Ecouter mieux et longuement l’Évangile nous apprendrait que nous faisons des choses qu’il ne nous demande pas et que nous ne pratiquons pas des directives qu’il a clairement exposées.
LA PASSION
L’allégresse populaire de l’entrée de Jésus à Jérusalem va faire long feu. Le peuple qui se pressait pour accueillir Jésus et l’écouter ne va pas pour autant se convertir à son enseignement et découvrir le mystérieux Messie qu’il était. Les autorités religieuses parviendront bientôt à leur fin. Et la foule demandera la mort de celui qu’elle avait applaudi comme son roi.
Déjà aujourd’hui nous allons écouter le récit de la Passion que tous les évangélistes nous racontent en détail. Pendant toute la semaine, nous le relirons, nous méditerons ce moment extraordinaire de l’histoire où se sont croisés la haine des prélats et la vérité de Dieu, l’aveuglement des foules et la lumière de Dieu, la lâcheté des disciples et la miséricorde du Seigneur.
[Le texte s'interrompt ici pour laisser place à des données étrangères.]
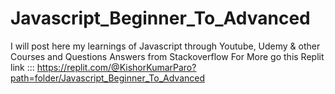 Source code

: # Javascript_Beginner_To_Advanced
I will post here my learnings of Javascript through Youtube, Udemy & other Courses and Questions Answers from Stackoverflow
For More go this Replit link ::: https://replit.com/@KishorKumarParo?path=folder/Javascript_Beginner_To_Advanced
Et nous nous retrouverons pour la plus grande des Fêtes, pour l’entrée de Jésus dans l’Eglise, pour son accueil lumineux dans nos cœurs souillés. Sa croix nous le prouve à jamais : Oui il est exact qu’il est notre Roi, il est vrai qu’il apporte la paix à tous les hommes de tous les peuples. Mais c’est par le passage obligé par la mort. Soyons des ânes dociles et têtus, aux grandes oreilles pour bien écouter.